Given data ▸
********************

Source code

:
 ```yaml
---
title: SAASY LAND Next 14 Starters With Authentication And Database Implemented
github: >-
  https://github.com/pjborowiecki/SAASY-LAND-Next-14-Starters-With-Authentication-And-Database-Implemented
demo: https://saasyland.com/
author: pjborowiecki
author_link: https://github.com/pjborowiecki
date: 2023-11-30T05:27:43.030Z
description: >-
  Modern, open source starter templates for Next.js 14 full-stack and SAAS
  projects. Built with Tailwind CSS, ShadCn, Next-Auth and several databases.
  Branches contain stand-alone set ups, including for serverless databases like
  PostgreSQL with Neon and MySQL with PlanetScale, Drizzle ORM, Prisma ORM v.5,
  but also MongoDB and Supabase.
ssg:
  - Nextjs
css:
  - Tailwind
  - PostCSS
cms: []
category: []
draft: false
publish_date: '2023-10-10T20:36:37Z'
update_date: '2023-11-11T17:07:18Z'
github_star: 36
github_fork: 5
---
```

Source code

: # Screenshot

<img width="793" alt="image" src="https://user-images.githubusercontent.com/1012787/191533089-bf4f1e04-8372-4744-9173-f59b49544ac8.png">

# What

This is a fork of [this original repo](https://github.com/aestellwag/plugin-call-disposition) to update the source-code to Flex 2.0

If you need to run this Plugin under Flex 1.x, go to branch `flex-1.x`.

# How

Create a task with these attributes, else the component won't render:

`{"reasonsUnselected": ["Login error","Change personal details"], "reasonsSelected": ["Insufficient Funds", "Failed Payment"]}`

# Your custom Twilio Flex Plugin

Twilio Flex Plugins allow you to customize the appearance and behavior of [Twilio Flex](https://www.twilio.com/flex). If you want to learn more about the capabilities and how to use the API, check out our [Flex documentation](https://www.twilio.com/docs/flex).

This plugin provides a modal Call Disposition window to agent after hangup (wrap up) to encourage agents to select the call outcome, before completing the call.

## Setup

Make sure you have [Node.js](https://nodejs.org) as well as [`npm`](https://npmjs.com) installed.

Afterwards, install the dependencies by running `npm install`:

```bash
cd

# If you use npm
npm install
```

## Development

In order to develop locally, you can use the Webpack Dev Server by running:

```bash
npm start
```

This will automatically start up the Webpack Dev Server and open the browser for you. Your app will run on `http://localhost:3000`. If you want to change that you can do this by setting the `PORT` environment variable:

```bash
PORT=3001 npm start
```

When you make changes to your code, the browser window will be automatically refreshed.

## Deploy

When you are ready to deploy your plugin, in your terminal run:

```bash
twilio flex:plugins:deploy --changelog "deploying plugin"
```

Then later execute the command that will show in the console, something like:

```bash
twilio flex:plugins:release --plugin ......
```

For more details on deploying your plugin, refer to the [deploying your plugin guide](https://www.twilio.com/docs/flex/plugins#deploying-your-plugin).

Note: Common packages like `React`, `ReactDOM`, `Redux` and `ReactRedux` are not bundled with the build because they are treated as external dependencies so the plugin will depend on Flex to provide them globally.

********************

Task item ▸ After locating the line containing "When you are", write out that line and all remaining lines of the records exactly, with nothing added.

Completed task ▸
When you are ready to deploy your plugin, in your terminal run:

```bash
twilio flex:plugins:deploy --changelog "deploying plugin"
```

Then later execute the command that will show in the console, something like:

```bash
twilio flex:plugins:release --plugin ......
```

For more details on deploying your plugin, refer to the [deploying your plugin guide](https://www.twilio.com/docs/flex/plugins#deploying-your-plugin).

Note: Common packages like `React`, `ReactDOM`, `Redux` and `ReactRedux` are not bundled with the build because they are treated as external dependencies so the plugin will depend on Flex to provide them globally.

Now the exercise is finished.